• EXERCISE OBJECTIVE: Restate each record word for word, omitting whatever pictures it holds.

BEGIN

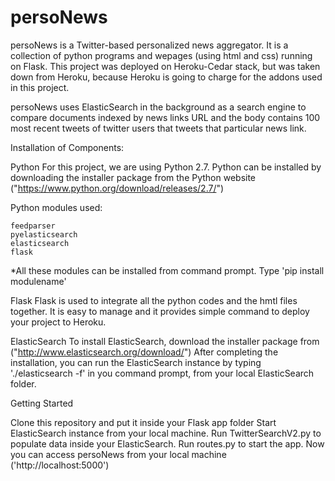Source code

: persoNews
=========

persoNews is a Twitter-based personalized news aggregator. It is a collection of python programs and wepages (using html and css) running on Flask. This project was deployed on Heroku-Cedar stack, but was taken down from Heroku, because Heroku is going to charge for the addons used in this project. 

persoNews uses ElasticSearch in the background as a search engine to compare documents indexed by news links URL and the body contains 100 most recent tweets of twitter users that tweets that particular news link.


Installation of Components:

  Python
  For this project, we are using Python 2.7. Python can be installed by downloading the installer package from the Python website ("https://www.python.org/download/releases/2.7/")

  Python modules used:

    feedparser
    pyelasticsearch
    elasticsearch
    flask
  
  *All these modules can be installed from command prompt. Type 'pip install modulename'

  Flask
  Flask is used to integrate all the python codes and the hmtl files together. It is easy to manage and it provides simple command to deploy your project to Heroku. 


  ElasticSearch
  To install ElasticSearch, download the installer package from ("http://www.elasticsearch.org/download/") 
  After completing the installation, you can run the ElasticSearch instance by typing './elasticsearch -f' in you command     prompt, from your local ElasticSearch folder.

Getting Started
  
  Clone this repository and put it inside your Flask app folder
  Start ElasticSearch instance from your local machine.
  Run TwitterSearchV2.py to populate data inside your ElasticSearch.
  Run routes.py to start the app.
    Now you can access persoNews from your local machine ('http://localhost:5000')
  




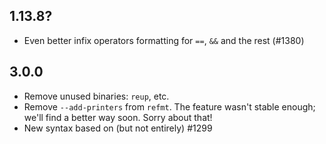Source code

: ## 1.13.8?

- Even better infix operators formatting for `==`, `&&` and the rest (#1380)

## 3.0.0

- Remove unused binaries: `reup`, etc.
- Remove `--add-printers` from `refmt`. The feature wasn't stable enough; we'll find a better way soon. Sorry about that!
- New syntax based on (but not entirely) #1299
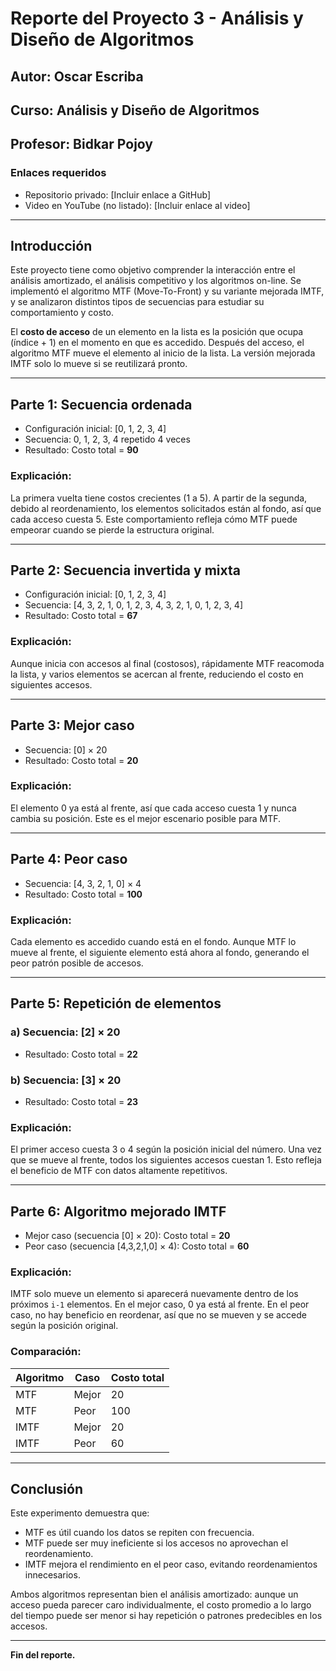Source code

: # Reporte del Proyecto 3 - Análisis y Diseño de Algoritmos
## Autor: Oscar Escriba
## Curso: Análisis y Diseño de Algoritmos
## Profesor: Bidkar Pojoy

### Enlaces requeridos
- Repositorio privado: [Incluir enlace a GitHub]
- Video en YouTube (no listado): [Incluir enlace al video]

---

## Introducción
Este proyecto tiene como objetivo comprender la interacción entre el análisis amortizado, el análisis competitivo y los algoritmos on-line. Se implementó el algoritmo MTF (Move-To-Front) y su variante mejorada IMTF, y se analizaron distintos tipos de secuencias para estudiar su comportamiento y costo.

El **costo de acceso** de un elemento en la lista es la posición que ocupa (índice + 1) en el momento en que es accedido. Después del acceso, el algoritmo MTF mueve el elemento al inicio de la lista. La versión mejorada IMTF solo lo mueve si se reutilizará pronto.

---

## Parte 1: Secuencia ordenada
- Configuración inicial: [0, 1, 2, 3, 4]
- Secuencia: 0, 1, 2, 3, 4 repetido 4 veces
- Resultado: Costo total = **90**

### Explicación:
La primera vuelta tiene costos crecientes (1 a 5). A partir de la segunda, debido al reordenamiento, los elementos solicitados están al fondo, así que cada acceso cuesta 5. Este comportamiento refleja cómo MTF puede empeorar cuando se pierde la estructura original.

---

## Parte 2: Secuencia invertida y mixta
- Configuración inicial: [0, 1, 2, 3, 4]
- Secuencia: [4, 3, 2, 1, 0, 1, 2, 3, 4, 3, 2, 1, 0, 1, 2, 3, 4]
- Resultado: Costo total = **67**

### Explicación:
Aunque inicia con accesos al final (costosos), rápidamente MTF reacomoda la lista, y varios elementos se acercan al frente, reduciendo el costo en siguientes accesos.

---

## Parte 3: Mejor caso
- Secuencia: [0] × 20
- Resultado: Costo total = **20**

### Explicación:
El elemento 0 ya está al frente, así que cada acceso cuesta 1 y nunca cambia su posición. Este es el mejor escenario posible para MTF.

---

## Parte 4: Peor caso
- Secuencia: [4, 3, 2, 1, 0] × 4
- Resultado: Costo total = **100**

### Explicación:
Cada elemento es accedido cuando está en el fondo. Aunque MTF lo mueve al frente, el siguiente elemento está ahora al fondo, generando el peor patrón posible de accesos.

---

## Parte 5: Repetición de elementos
### a) Secuencia: [2] × 20
- Resultado: Costo total = **22**
### b) Secuencia: [3] × 20
- Resultado: Costo total = **23**

### Explicación:
El primer acceso cuesta 3 o 4 según la posición inicial del número. Una vez que se mueve al frente, todos los siguientes accesos cuestan 1. Esto refleja el beneficio de MTF con datos altamente repetitivos.

---

## Parte 6: Algoritmo mejorado IMTF
- Mejor caso (secuencia [0] × 20): Costo total = **20**
- Peor caso (secuencia [4,3,2,1,0] × 4): Costo total = **60**

### Explicación:
IMTF solo mueve un elemento si aparecerá nuevamente dentro de los próximos `i-1` elementos. En el mejor caso, 0 ya está al frente. En el peor caso, no hay beneficio en reordenar, así que no se mueven y se accede según la posición original.

### Comparación:
| Algoritmo | Caso       | Costo total |
|-----------|------------|--------------|
| MTF       | Mejor      | 20           |
| MTF       | Peor       | 100          |
| IMTF      | Mejor      | 20           |
| IMTF      | Peor       | 60           |

---

## Conclusión
Este experimento demuestra que:
- MTF es útil cuando los datos se repiten con frecuencia.
- MTF puede ser muy ineficiente si los accesos no aprovechan el reordenamiento.
- IMTF mejora el rendimiento en el peor caso, evitando reordenamientos innecesarios.

Ambos algoritmos representan bien el análisis amortizado: aunque un acceso pueda parecer caro individualmente, el costo promedio a lo largo del tiempo puede ser menor si hay repetición o patrones predecibles en los accesos.

---

**Fin del reporte.**
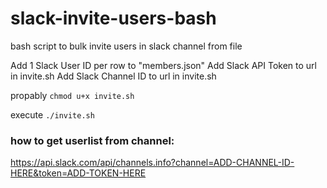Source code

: 
# slack-invite-users-bash
bash script to bulk invite users in slack channel from file

Add 1 Slack User ID per row to "members.json"
Add Slack API Token to url in invite.sh 
Add Slack Channel ID to url in invite.sh

propably 
`chmod u+x invite.sh`

execute 
`./invite.sh`



### how to get userlist from channel:
https://api.slack.com/api/channels.info?channel=ADD-CHANNEL-ID-HERE&token=ADD-TOKEN-HERE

END

• TASK SOLUTION:
Source code

: persoNews
=========

persoNews is a Twitter-based personalized news aggregator. It is a collection of python programs and wepages (using html and css) running on Flask. This project was deployed on Heroku-Cedar stack, but was taken down from Heroku, because Heroku is going to charge for the addons used in this project. 

persoNews uses ElasticSearch in the background as a search engine to compare documents indexed by news links URL and the body contains 100 most recent tweets of twitter users that tweets that particular news link.


Installation of Components:

  Python
  For this project, we are using Python 2.7. Python can be installed by downloading the installer package from the Python website ("https://www.python.org/download/releases/2.7/")

  Python modules used:

    feedparser
    pyelasticsearch
    elasticsearch
    flask
  
  *All these modules can be installed from command prompt. Type 'pip install modulename'

  Flask
  Flask is used to integrate all the python codes and the hmtl files together. It is easy to manage and it provides simple command to deploy your project to Heroku. 


  ElasticSearch
  To install ElasticSearch, download the installer package from ("http://www.elasticsearch.org/download/") 
  After completing the installation, you can run the ElasticSearch instance by typing './elasticsearch -f' in you command     prompt, from your local ElasticSearch folder.

Getting Started
  
  Clone this repository and put it inside your Flask app folder
  Start ElasticSearch instance from your local machine.
  Run TwitterSearchV2.py to populate data inside your ElasticSearch.
  Run routes.py to start the app.
    Now you can access persoNews from your local machine ('http://localhost:5000')
  




Source code

: ## 1.13.8?

- Even better infix operators formatting for `==`, `&&` and the rest (#1380)

## 3.0.0

- Remove unused binaries: `reup`, etc.
- Remove `--add-printers` from `refmt`. The feature wasn't stable enough; we'll find a better way soon. Sorry about that!
- New syntax based on (but not entirely) #1299
Source code

: # Reporte del Proyecto 3 - Análisis y Diseño de Algoritmos
## Autor: Oscar Escriba
## Curso: Análisis y Diseño de Algoritmos
## Profesor: Bidkar Pojoy

### Enlaces requeridos
- Repositorio privado: [Incluir enlace a GitHub]
- Video en YouTube (no listado): [Incluir enlace al video]

---

## Introducción
Este proyecto tiene como objetivo comprender la interacción entre el análisis amortizado, el análisis competitivo y los algoritmos on-line. Se implementó el algoritmo MTF (Move-To-Front) y su variante mejorada IMTF, y se analizaron distintos tipos de secuencias para estudiar su comportamiento y costo.

El **costo de acceso** de un elemento en la lista es la posición que ocupa (índice + 1) en el momento en que es accedido. Después del acceso, el algoritmo MTF mueve el elemento al inicio de la lista. La versión mejorada IMTF solo lo mueve si se reutilizará pronto.

---

## Parte 1: Secuencia ordenada
- Configuración inicial: [0, 1, 2, 3, 4]
- Secuencia: 0, 1, 2, 3, 4 repetido 4 veces
- Resultado: Costo total = **90**

### Explicación:
La primera vuelta tiene costos crecientes (1 a 5). A partir de la segunda, debido al reordenamiento, los elementos solicitados están al fondo, así que cada acceso cuesta 5. Este comportamiento refleja cómo MTF puede empeorar cuando se pierde la estructura original.

---

## Parte 2: Secuencia invertida y mixta
- Configuración inicial: [0, 1, 2, 3, 4]
- Secuencia: [4, 3, 2, 1, 0, 1, 2, 3, 4, 3, 2, 1, 0, 1, 2, 3, 4]
- Resultado: Costo total = **67**

### Explicación:
Aunque inicia con accesos al final (costosos), rápidamente MTF reacomoda la lista, y varios elementos se acercan al frente, reduciendo el costo en siguientes accesos.

---

## Parte 3: Mejor caso
- Secuencia: [0] × 20
- Resultado: Costo total = **20**

### Explicación:
El elemento 0 ya está al frente, así que cada acceso cuesta 1 y nunca cambia su posición. Este es el mejor escenario posible para MTF.

---

## Parte 4: Peor caso
- Secuencia: [4, 3, 2, 1, 0] × 4
- Resultado: Costo total = **100**

### Explicación:
Cada elemento es accedido cuando está en el fondo. Aunque MTF lo mueve al frente, el siguiente elemento está ahora al fondo, generando el peor patrón posible de accesos.

---

## Parte 5: Repetición de elementos
### a) Secuencia: [2] × 20
- Resultado: Costo total = **22**
### b) Secuencia: [3] × 20
- Resultado: Costo total = **23**

### Explicación:
El primer acceso cuesta 3 o 4 según la posición inicial del número. Una vez que se mueve al frente, todos los siguientes accesos cuestan 1. Esto refleja el beneficio de MTF con datos altamente repetitivos.

---

## Parte 6: Algoritmo mejorado IMTF
- Mejor caso (secuencia [0] × 20): Costo total = **20**
- Peor caso (secuencia [4,3,2,1,0] × 4): Costo total = **60**

### Explicación:
IMTF solo mueve un elemento si aparecerá nuevamente dentro de los próximos `i-1` elementos. En el mejor caso, 0 ya está al frente. En el peor caso, no hay beneficio en reordenar, así que no se mueven y se accede según la posición original.

### Comparación:
| Algoritmo | Caso       | Costo total |
|-----------|------------|--------------|
| MTF       | Mejor      | 20           |
| MTF       | Peor       | 100          |
| IMTF      | Mejor      | 20           |
| IMTF      | Peor       | 60           |

---

## Conclusión
Este experimento demuestra que:
- MTF es útil cuando los datos se repiten con frecuencia.
- MTF puede ser muy ineficiente si los accesos no aprovechan el reordenamiento.
- IMTF mejora el rendimiento en el peor caso, evitando reordenamientos innecesarios.

Ambos algoritmos representan bien el análisis amortizado: aunque un acceso pueda parecer caro individualmente, el costo promedio a lo largo del tiempo puede ser menor si hay repetición o patrones predecibles en los accesos.

---

**Fin del reporte.**
Source code

: 
# slack-invite-users-bash
bash script to bulk invite users in slack channel from file

Add 1 Slack User ID per row to "members.json"
Add Slack API Token to url in invite.sh 
Add Slack Channel ID to url in invite.sh

propably 
`chmod u+x invite.sh`

execute 
`./invite.sh`



### how to get userlist from channel:
https://api.slack.com/api/channels.info?channel=ADD-CHANNEL-ID-HERE&token=ADD-TOKEN-HERE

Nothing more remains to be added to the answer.